Today is the first day I can bend my knee all the way. And I can finally feel my elbow again. Slowly, the chunks of skin torn from my palms regenerate and seal the cuts. Looks like they will not even scar.

***


Friday the 20th: My husband announces that his school is cutting costs due to falling stock values. From now on, faculty raises will be capped at 3%. Health insurance costs will increase 14% this summer. (Figure in inflation and rent increases, and well, there are no more raises. Only cuts.) Which means another year without insurance for me. The costs for spouses and dependents already surpass what some people pay for rent or cars. And most private insurers are not keen on epileptics with a history of migraines, eczema, allergies, and other issues.

I think back to the fall and remember the cars screeching to a stop. What if their tires had rolled over my legs? What then?

At least I have dental. If my teeth had cracked on that curb, I could have them fixed.

***

Saturday the 21st: Quarter After Eight has delayed Volume 11 until 2006 - the volume in which my essay, State Lines, will appear.

I am used to long, unbearable waits. Writers, after all, spend most of their lives waiting: for rejections, for contracts, for late checks, grants, galleys, and magazine copies.

But this news felt as visceral as my fall.

I still feel elated to publish there, but because of this delay, I will be forced to wait another year to send this out as part of a book manuscript. (And time slips so fast. I wrote this essay in 2001-2002, revised it in 2003 for my final manuscript, sent it out in 2003, waited a year to hear from an editor, sent it out again, and it was accepted. And after that, the first editor suddenly wanted it. So by the time it sees print, it will feel old and distant from my current work.)

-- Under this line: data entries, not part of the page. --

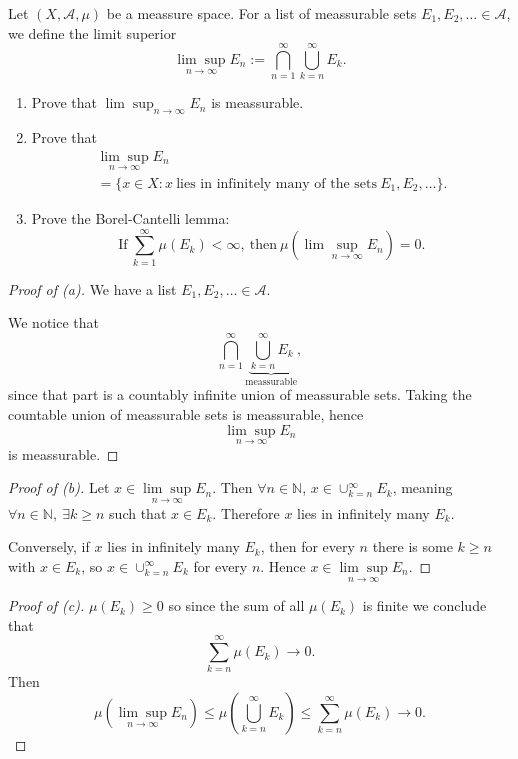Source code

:\begin{prob*}[6]
    Let $(X,\mathcal A,\mu)$ be a meassure space. For a list of 
    meassurable sets $E_1,E_2,\ldots \in \mathcal A$, we define 
    the limit superior 
    \[
        \underset{n\to\infty}{\lim\sup}E_n := 
        \bigcap_{n=1}^\infty \bigcup_{k=n}^\infty E_k.
    \]

    \begin{enumerate}[label=\alph*)]
        \item Prove that $\lim\sup_{n\to\infty}E_n$ is meassurable.
        \item Prove that 
            \begin{align*}
                \underset{n\to\infty}{\lim\sup}E_n 
                \\ = \{x \in X : x \ \text{lies in infinitely 
                many of the sets} \ E_1,E_2,\ldots\}.
            \end{align*}
        \item Prove the Borel-Cantelli lemma: 
            \[
                \text{If} \ \sum_{k=1}^\infty \mu(E_k) < \infty, 
                \ \text{then} \ 
                \mu(\lim\sup_{n\to\infty} E_n) = 0.
            \]
    \end{enumerate}
\end{prob*}
\begin{proof}[Proof of (a)]
    We have a list $E_1,E_2,\ldots \in \mathcal A$.

    We notice that 
    \[
        \bigcap_{n=1}^\infty 
        \underbrace{\bigcup_{k=n}^\infty E_k}_{\text{meassurable}}, 
    \]
    since that part is a countably infinite union of meassurable 
    sets. Taking the countable union of meassurable sets 
    is meassurable, hence 
    \[
        \underset{n\to\infty}{\lim\sup}E_n
    \]
    is meassurable.
\end{proof}
\begin{proof}[Proof of (b)]
    Let $x \in \underset{n\to\infty}{\lim\sup}E_n$.
    Then $\forall n \in \mathbb N$, $x \in \cup_{k=n}^\infty E_k$, 
    meaning $\forall n \in \mathbb N, \ \exists k \geq n$ such 
    that $x \in E_k$. Therefore $x$ lies in infinitely many 
    $E_k$. 

    Conversely, if $x$ lies in infinitely many $E_k$, then for 
    every $n$ there is some $k \geq n$ with $x \in E_k$, so 
    $x \in \cup_{k=n}^\infty E_k$ for every $n$. 
    Hence $x \in \underset{n\to\infty}{\lim\sup}E_n$.
\end{proof}
\begin{proof}[Proof of (c)]
    $\mu(E_k) \geq 0$ so since the sum of all $\mu(E_k)$ is finite 
    we conclude that 
    \[
        \sum_{k=n}^\infty \mu(E_k) \to 0.
    \]
    Then 
    \[
        \mu(\underset{n\to\infty}{\lim\sup}E_n) 
        \leq 
        \mu \left( \bigcup_{k=n}^\infty E_k \right)
        \leq 
        \sum_{k=n}^\infty \mu(E_k) \to 0.
    \]
\end{proof}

The essay is about epilepsy and madness, intersections and right angles, chaos theory, volcanic eruptions, and earthquakes. Bridges. Hard falls.

Comments (2)

Ouch in all cases!

Dale:

Oww. Yes. But I'm glad you're getting published, that's great!

Oh, I HATE our present health "system." (I guess if cancer qualifies as a "system," so does our health care.) It infuriates me. Makes me be not at all a good Buddhist.